• [ACTIVITY]:
Output verbatim the line with "The only speciality" together with every line beneath it, ending at the last line of the entries.

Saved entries
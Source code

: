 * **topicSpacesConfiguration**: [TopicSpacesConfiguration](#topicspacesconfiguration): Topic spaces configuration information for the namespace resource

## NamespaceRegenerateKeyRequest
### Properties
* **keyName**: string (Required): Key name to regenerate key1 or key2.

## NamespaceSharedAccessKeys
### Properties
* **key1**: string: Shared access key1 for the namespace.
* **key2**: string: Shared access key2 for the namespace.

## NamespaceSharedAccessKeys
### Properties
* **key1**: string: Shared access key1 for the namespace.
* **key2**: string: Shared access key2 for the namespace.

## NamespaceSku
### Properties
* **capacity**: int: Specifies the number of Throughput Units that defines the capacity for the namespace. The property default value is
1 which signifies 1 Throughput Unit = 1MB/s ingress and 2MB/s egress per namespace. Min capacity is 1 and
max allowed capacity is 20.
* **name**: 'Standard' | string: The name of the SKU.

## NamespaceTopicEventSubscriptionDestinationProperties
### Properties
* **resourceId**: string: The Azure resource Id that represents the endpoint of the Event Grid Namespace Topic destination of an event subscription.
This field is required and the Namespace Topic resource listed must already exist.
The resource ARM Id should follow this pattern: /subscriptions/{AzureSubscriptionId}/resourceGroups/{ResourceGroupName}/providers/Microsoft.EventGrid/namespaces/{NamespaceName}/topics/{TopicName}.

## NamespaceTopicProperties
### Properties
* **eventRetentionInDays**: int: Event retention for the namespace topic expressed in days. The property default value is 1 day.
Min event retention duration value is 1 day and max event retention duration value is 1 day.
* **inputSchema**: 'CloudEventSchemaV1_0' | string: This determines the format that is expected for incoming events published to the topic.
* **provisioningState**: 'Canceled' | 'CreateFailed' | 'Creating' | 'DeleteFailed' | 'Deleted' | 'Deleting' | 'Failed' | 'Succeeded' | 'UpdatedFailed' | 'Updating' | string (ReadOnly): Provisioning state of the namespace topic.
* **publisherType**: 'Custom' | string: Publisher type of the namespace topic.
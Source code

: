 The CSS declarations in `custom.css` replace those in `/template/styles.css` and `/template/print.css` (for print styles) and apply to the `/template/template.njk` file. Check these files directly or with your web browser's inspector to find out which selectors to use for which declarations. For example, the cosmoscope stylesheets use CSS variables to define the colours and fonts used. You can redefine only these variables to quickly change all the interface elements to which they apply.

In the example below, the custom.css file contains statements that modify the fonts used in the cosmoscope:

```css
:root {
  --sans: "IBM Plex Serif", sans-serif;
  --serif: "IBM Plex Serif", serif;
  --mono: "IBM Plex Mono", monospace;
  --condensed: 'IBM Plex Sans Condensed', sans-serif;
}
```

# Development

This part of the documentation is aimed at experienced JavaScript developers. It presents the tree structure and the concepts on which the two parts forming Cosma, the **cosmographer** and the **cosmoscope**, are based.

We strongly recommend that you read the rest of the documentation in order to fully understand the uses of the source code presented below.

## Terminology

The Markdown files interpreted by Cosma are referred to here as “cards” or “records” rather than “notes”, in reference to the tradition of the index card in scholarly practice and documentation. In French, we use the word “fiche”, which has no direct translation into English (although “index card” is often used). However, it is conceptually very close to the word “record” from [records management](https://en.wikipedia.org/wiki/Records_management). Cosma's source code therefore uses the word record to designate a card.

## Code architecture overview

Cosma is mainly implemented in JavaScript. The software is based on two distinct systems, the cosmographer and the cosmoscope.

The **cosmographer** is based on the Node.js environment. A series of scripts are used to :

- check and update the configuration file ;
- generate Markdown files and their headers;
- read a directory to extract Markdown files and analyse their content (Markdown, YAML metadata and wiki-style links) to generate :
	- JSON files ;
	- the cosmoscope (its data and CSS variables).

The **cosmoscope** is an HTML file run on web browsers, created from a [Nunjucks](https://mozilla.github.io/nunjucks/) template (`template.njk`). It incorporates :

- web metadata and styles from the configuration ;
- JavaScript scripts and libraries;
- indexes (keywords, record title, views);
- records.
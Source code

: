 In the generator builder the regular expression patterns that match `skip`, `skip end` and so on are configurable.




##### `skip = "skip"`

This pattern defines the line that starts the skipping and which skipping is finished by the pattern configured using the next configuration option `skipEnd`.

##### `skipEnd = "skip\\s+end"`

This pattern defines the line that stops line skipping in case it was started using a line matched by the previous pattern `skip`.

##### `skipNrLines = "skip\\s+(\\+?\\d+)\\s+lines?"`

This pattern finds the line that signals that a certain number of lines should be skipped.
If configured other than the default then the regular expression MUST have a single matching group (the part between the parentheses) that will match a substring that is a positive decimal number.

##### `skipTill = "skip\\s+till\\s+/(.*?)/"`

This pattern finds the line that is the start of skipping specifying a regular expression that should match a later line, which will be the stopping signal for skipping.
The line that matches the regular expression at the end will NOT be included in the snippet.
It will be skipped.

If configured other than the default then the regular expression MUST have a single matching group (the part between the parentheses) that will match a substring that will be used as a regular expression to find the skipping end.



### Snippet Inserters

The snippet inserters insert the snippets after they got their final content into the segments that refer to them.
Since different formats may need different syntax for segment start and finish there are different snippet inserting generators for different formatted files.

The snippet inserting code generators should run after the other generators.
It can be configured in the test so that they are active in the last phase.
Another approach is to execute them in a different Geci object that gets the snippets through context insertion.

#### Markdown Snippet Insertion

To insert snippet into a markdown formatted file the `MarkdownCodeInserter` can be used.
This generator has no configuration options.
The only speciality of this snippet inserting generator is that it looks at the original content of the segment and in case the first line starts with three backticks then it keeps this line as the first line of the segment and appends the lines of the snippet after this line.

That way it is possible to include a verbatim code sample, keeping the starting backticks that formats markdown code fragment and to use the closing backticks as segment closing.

• [RESPONSE]:
The only speciality of this snippet inserting generator is that it looks at the original content of the segment and in case the first line starts with three backticks then it keeps this line as the first line of the segment and appends the lines of the snippet after this line.

That way it is possible to include a verbatim code sample, keeping the starting backticks that formats markdown code fragment and to use the closing backticks as segment closing.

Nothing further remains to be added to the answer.